### Task
Going line by line through the records below, count those containing the word "that", then give only the count.

Source texts of formatted documents:
====================
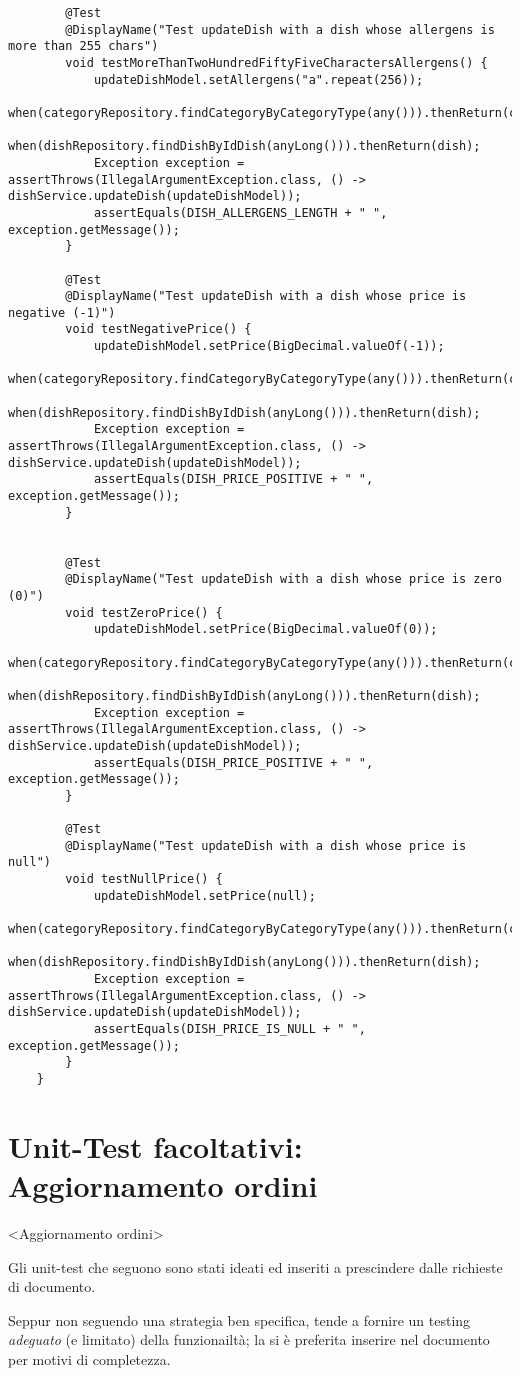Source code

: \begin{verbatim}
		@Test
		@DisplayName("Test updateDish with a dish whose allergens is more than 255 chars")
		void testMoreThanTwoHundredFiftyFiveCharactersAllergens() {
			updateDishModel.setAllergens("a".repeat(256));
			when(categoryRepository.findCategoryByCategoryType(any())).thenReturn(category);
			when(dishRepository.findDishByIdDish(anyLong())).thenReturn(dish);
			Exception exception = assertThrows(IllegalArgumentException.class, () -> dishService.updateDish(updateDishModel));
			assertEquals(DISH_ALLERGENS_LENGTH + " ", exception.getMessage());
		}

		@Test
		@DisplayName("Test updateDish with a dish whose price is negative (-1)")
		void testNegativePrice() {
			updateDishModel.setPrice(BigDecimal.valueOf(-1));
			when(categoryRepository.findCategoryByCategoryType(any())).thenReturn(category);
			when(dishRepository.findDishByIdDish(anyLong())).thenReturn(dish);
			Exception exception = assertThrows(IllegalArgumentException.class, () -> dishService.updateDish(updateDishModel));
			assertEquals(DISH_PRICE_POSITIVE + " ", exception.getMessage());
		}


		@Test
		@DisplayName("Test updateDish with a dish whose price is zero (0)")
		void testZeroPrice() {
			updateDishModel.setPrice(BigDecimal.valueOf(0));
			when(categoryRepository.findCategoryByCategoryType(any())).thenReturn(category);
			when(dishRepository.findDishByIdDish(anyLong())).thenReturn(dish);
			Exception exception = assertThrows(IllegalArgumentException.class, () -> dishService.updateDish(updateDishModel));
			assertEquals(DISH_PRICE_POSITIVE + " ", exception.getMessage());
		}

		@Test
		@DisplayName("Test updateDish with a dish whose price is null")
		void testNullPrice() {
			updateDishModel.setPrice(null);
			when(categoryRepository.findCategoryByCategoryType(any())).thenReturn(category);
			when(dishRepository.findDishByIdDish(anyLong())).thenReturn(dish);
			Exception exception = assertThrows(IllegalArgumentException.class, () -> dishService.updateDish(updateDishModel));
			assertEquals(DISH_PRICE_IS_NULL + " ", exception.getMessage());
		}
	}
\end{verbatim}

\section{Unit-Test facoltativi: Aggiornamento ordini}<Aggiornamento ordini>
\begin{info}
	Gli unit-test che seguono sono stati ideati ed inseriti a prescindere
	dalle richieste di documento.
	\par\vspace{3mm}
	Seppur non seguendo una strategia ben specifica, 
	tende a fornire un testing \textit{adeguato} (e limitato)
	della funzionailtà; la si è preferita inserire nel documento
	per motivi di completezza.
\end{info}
====================
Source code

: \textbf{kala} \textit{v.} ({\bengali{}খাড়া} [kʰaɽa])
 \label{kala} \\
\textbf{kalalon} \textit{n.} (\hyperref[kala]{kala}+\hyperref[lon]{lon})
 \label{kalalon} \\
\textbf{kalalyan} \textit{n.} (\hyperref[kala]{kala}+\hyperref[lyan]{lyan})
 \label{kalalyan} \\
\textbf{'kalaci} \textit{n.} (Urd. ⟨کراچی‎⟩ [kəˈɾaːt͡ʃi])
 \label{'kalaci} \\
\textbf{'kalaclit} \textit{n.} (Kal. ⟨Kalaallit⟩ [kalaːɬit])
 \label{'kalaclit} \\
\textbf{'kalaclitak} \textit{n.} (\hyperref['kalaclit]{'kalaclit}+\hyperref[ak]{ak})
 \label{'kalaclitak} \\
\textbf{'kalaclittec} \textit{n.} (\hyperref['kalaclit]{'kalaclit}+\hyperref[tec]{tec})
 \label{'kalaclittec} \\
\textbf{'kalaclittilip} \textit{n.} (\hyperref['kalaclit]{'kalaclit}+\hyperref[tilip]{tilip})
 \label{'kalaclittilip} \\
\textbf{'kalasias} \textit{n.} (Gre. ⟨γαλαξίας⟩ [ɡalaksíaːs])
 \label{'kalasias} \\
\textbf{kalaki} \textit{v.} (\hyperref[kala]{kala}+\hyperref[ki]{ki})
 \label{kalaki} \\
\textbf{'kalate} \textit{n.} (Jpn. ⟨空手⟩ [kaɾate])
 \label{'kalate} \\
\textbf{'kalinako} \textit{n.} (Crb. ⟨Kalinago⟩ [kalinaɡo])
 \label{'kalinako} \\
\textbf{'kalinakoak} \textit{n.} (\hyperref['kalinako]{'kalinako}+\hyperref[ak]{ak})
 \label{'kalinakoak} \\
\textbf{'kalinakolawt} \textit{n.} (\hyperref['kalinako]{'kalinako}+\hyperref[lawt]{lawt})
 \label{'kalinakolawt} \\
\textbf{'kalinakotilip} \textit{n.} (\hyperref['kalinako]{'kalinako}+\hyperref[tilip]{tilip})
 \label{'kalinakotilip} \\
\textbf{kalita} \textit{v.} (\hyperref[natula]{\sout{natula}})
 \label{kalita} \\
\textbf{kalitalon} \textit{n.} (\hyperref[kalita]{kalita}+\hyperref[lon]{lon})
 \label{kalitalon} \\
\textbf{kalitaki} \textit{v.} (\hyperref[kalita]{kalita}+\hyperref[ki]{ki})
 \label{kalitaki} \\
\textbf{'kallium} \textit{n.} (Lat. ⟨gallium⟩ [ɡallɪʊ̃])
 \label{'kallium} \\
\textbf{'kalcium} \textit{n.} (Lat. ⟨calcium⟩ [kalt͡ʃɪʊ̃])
====================
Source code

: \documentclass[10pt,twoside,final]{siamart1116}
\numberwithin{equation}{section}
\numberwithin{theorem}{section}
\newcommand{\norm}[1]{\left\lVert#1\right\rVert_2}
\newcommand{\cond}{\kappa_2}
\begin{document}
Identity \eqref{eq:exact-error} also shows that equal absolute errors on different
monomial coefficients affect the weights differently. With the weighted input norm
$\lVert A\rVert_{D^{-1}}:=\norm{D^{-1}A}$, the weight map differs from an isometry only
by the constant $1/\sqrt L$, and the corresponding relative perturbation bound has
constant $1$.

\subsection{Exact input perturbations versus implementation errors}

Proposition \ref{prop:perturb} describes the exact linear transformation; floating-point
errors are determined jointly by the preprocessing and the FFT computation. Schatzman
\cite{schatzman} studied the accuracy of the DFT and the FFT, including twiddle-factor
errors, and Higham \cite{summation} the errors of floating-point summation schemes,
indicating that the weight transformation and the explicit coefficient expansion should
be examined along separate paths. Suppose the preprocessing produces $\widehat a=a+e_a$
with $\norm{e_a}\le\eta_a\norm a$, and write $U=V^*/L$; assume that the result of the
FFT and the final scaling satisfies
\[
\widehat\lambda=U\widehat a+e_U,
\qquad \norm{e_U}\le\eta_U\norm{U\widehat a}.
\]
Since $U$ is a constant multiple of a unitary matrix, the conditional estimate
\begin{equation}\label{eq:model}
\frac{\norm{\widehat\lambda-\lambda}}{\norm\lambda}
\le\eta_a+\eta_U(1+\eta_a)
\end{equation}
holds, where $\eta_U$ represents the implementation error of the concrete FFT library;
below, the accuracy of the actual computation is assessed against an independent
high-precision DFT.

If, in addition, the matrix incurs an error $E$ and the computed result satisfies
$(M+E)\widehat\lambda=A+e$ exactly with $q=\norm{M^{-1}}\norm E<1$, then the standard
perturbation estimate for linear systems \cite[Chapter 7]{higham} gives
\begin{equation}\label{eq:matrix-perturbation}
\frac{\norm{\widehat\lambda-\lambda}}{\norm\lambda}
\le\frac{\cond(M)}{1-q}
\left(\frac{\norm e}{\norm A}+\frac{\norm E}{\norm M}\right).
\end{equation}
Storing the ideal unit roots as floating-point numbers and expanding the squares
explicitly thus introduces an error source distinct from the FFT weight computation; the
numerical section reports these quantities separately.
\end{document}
====================
### Response below
3